Category Archives: mars climate

Mars Ridges Sculpted by Boiling Water?

Lab Experiment Emulates Mars’s Boiling Water

We all know that Mars is a dry and dusty planet that, nonetheless, has hidden sources of water. None of it flows on the surface in a stable way — that is, it doesn’t move in rivers or pool in lakes anymore. The water that DOES exist is underground. When it somehow reaches the surface, the temperatures and pressures produce boiling water. The action of the water is so intense that it can set off dry avalanches and blast sediments out to the surface.

How can Mars water boil if the surface temperatures are cold? As anybody who has taken a physics or chemistry class would immediately recognize, water’s boiling point isn’t just dependent on temperature. It is also affected by atmospheric pressure. Here on Earth, the atmospheric pressure at sea level allows water to boil at 100 C (212 F). Where I live (at 9200 feet or 2818 meters), the water boils at 90 C (194 degrees F). The higher the altitude, the lower the air pressure, and the lower the temperature needed to boil water on Earth.

On Mars, the atmospheric pressure is so low that water can boil at as low as 0 C (32 F). Most of Mars’s water is frozen underground, but it can be warmed up enough during the Martian summer and spring that water will start to flow from underground and boil when it reaches the surface. And, according to some research done here on Earth by a group of scientists in Paris, France, the boiling action may be enough to explain some Martian surface features seen in high-resolution images.

Reproducing Mars on Earth

Boiling water on Mars creates ridges.
Water flowing under Earth-like conditions on the left and under Mars-like temperatures and pressures on the right.
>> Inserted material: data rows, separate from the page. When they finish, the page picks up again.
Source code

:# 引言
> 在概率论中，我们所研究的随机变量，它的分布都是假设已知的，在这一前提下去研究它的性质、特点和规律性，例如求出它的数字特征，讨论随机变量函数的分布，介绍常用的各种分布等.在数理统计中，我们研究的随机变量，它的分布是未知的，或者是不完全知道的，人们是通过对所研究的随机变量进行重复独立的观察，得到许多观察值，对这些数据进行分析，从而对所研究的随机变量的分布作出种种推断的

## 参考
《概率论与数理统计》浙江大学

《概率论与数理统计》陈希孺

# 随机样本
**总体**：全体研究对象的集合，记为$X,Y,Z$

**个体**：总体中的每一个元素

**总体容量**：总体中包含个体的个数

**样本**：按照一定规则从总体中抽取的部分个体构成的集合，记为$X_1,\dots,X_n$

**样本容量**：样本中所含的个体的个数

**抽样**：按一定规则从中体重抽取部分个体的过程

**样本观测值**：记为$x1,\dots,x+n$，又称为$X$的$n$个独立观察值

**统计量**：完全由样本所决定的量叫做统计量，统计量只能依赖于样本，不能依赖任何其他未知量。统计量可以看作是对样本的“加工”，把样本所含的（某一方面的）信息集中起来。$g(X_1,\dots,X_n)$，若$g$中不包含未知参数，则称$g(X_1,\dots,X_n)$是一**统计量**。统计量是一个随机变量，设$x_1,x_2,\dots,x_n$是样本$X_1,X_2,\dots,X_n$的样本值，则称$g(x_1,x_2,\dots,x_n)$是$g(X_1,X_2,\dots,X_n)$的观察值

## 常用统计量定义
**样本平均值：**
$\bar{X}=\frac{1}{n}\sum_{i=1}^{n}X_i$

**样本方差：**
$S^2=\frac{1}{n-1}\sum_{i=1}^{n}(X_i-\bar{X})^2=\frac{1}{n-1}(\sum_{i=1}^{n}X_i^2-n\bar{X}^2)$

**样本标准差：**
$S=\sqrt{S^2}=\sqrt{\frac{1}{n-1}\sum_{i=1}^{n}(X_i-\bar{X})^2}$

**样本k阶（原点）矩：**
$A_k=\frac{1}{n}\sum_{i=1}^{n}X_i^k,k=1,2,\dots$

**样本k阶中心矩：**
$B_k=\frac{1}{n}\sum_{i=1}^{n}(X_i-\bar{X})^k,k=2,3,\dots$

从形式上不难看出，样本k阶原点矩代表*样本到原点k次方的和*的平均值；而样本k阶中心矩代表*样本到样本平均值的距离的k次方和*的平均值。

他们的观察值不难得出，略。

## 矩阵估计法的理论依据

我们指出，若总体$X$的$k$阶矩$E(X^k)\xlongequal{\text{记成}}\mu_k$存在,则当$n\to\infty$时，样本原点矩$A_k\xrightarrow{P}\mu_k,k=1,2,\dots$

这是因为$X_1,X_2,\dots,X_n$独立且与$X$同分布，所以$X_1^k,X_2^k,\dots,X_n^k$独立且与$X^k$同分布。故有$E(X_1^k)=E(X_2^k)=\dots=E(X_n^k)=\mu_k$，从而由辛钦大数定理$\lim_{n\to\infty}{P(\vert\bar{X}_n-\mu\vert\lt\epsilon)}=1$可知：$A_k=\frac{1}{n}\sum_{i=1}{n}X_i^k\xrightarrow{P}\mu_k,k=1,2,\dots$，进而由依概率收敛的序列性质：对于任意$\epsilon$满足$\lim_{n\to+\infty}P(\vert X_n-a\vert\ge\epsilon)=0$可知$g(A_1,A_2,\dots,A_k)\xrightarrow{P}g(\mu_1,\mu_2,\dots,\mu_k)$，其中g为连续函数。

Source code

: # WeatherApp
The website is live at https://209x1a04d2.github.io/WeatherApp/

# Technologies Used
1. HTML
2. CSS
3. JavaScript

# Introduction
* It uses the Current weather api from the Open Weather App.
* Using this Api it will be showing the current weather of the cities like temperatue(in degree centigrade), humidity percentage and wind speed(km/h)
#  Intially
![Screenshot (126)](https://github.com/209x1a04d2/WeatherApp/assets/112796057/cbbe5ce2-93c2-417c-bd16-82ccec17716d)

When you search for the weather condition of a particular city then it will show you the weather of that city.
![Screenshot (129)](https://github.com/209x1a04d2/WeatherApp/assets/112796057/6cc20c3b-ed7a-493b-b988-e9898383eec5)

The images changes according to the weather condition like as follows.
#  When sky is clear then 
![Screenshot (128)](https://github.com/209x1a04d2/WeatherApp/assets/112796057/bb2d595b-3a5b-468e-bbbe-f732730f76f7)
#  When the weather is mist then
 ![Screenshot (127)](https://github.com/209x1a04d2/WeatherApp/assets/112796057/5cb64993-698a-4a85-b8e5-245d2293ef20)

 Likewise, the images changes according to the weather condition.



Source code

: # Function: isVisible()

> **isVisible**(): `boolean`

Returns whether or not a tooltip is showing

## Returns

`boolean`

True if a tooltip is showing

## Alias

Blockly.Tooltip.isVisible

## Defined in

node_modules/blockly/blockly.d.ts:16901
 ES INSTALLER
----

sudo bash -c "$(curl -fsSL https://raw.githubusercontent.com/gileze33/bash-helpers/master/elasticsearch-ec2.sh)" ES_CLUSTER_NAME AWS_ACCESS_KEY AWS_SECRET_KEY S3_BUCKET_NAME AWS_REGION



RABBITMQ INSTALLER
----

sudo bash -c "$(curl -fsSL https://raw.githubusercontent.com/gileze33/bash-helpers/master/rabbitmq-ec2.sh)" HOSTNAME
Courtesy Marion Massé, CNRS.

The scientists used a decompression chamber to simulate various atmospheric conditions where water flows. The flows produced in conditions that we see here on Earth produced water flows that simply seeped into sand. Once the water dried, there was no trace it had ever been there. However, when they dialed in the conditions for Mars and plugged in a small ice cube beneath the sand, the water produced by the melting ice started to boil as soon as it reached the surface. It also released gases, which caused the ejection of sand grains. They formed small ridges at the front of the flow. Over time, those ridges became unstable and actually produced avalanches of dry sand. The process was even more violent at lower pressures. The entire process left behind a series of ridges very similar to what is seen on Mars.

Of course, the action of boiling water is only one way that ridges form on the Red Planet. The wind plays a role in creating dunes and ridges, as well. However, this experiment also shows that more than one process is at work on Mars, and there are likely others, too.

Until we can actually get to Mars ourselves and do more in-depth chemical and physical studies of the ridges and dunes scattered across the planet, experiments such as these help us understand what we’re seeing on the Red Planet. For a planet without surface water, it does seem that the appearance of Mars really does owe a lot to the action of water.

A New Look at the Ancient History of Mars

Blame it On the Tilt

Mars early landscape
This is what the planet Mars must have looked like 4 billion years ago, according to a new study published this week. The poles were in a different position and precipitation in a south tropical band resulted in river networks. At the same time, active volcanoes enabled the Tharsis dome to grow, tilting the Martian surface after fluvial activity ended (3.5 billion years ago).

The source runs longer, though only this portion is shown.